Emilienne Malfatto - Que sur toi se lamente le tigre

 

Que sur toi se lamente le tigre

Emilienne Malfatto

Editions Elyzad

septembre 2020

80 pages

ISBN : 9789973581228

 

4ème de couverture :

Dans l'Irak rural d'aujourd'hui, sur les rives du Tigre, une jeune fille franchit l'interdit absolu: hors mariage, une relation amoureuse, comme un élan de vie. Le garçon meurt sous les bombes, la jeune fille est enceinte: son destin est scellé. Alors que la mécanique implacable s'ébranle, les membres de la famille se déploient en une ronde d'ombres muettes sous le regard tutélaire de Gilgamesh, héros mésopotamien, porteur de la mémoire du pays et des hommes.

Inspirée par les réalités complexes de l'Irak qu'elle connait bien, Émilienne Malfatto nous fait pénétrer avec subtilité dans une société fermée, régentée par l'autorité masculine et le code de l'honneur. Un premier roman fulgurant, à l'intensité d'une tragédie antique.

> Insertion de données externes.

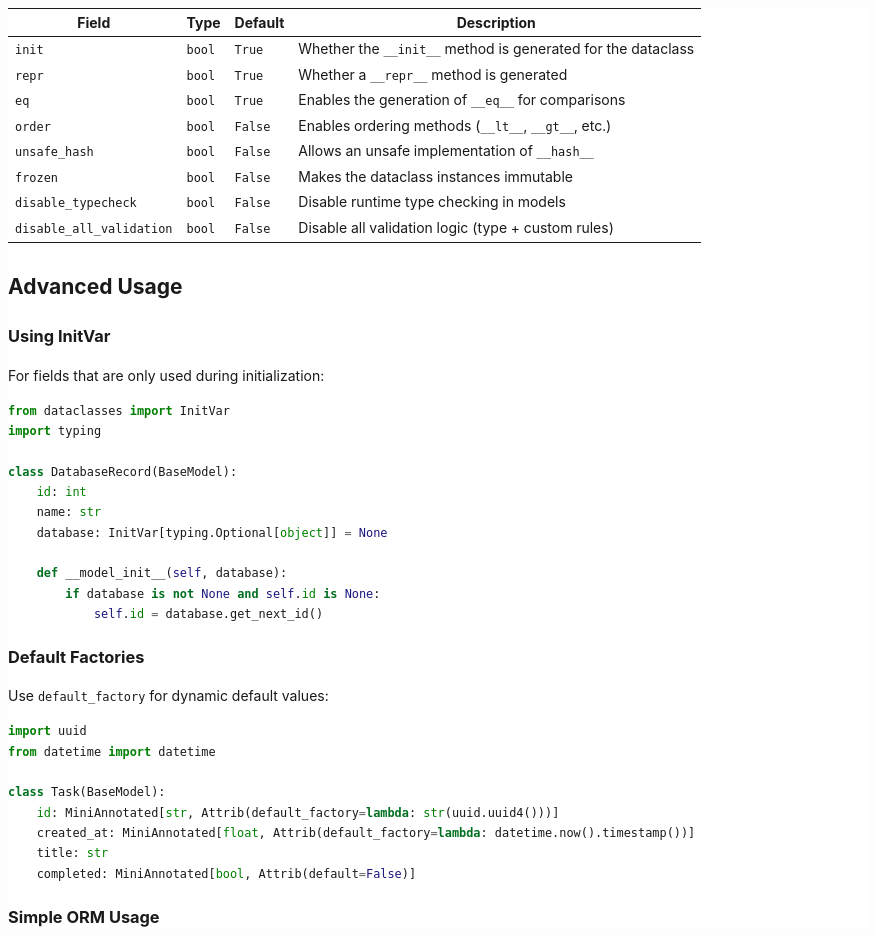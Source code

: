 | Field | Type | Default | Description |
|-------|------|---------|-------------|
| `init` | `bool` | `True` | Whether the `__init__` method is generated for the dataclass |
| `repr` | `bool` | `True` | Whether a `__repr__` method is generated |
| `eq` | `bool` | `True` | Enables the generation of `__eq__` for comparisons |
| `order` | `bool` | `False` | Enables ordering methods (`__lt__`, `__gt__`, etc.) |
| `unsafe_hash` | `bool` | `False` | Allows an unsafe implementation of `__hash__` |
| `frozen` | `bool` | `False` | Makes the dataclass instances immutable |
| `disable_typecheck` | `bool` | `False` | Disable runtime type checking in models |
| `disable_all_validation` | `bool` | `False` | Disable all validation logic (type + custom rules) |

## Advanced Usage

### Using InitVar

For fields that are only used during initialization:

```python
from dataclasses import InitVar
import typing

class DatabaseRecord(BaseModel):
    id: int
    name: str
    database: InitVar[typing.Optional[object]] = None
    
    def __model_init__(self, database):
        if database is not None and self.id is None:
            self.id = database.get_next_id()
```

### Default Factories

Use `default_factory` for dynamic default values:

```python
import uuid
from datetime import datetime

class Task(BaseModel):
    id: MiniAnnotated[str, Attrib(default_factory=lambda: str(uuid.uuid4()))]
    created_at: MiniAnnotated[float, Attrib(default_factory=lambda: datetime.now().timestamp())]
    title: str
    completed: MiniAnnotated[bool, Attrib(default=False)]
```

### Simple ORM Usage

L'autrice (site de la maison d'édition)

Emilienne Malfatto est née en 1989. Elle a étudié en France et en Colombie et est diplômée de l’école de journalisme de Sciences Po Paris. Elle a ensuite intégré l’AFP, en France puis le desk Moyen-Orient à Chypre. Depuis 2015, elle travaille comme journaliste et photographe indépendante, notamment en Irak. Le Prix France Info-Revue XXI lui a été décerné en 2015 pour son reportage Dernière escale avant la mer. En 2019, son projet Al-Banaat, dans le sud de l’Irak, a été distingué par le Grand prix de la photographie documentaire de l’IAFOR. Elle collabore régulièrement avec le Washington Post dont une de ses photos a fait la Une, et le New York Times. Que sur toi se lamente le Tigre est son premier roman. Mention spéciale des lecteurs Prix Hors Concours 2020, finaliste du Prix Régine Desforges 2020, il a été récompensé en mai 2021 par le Prix Goncourt du Premier Roman.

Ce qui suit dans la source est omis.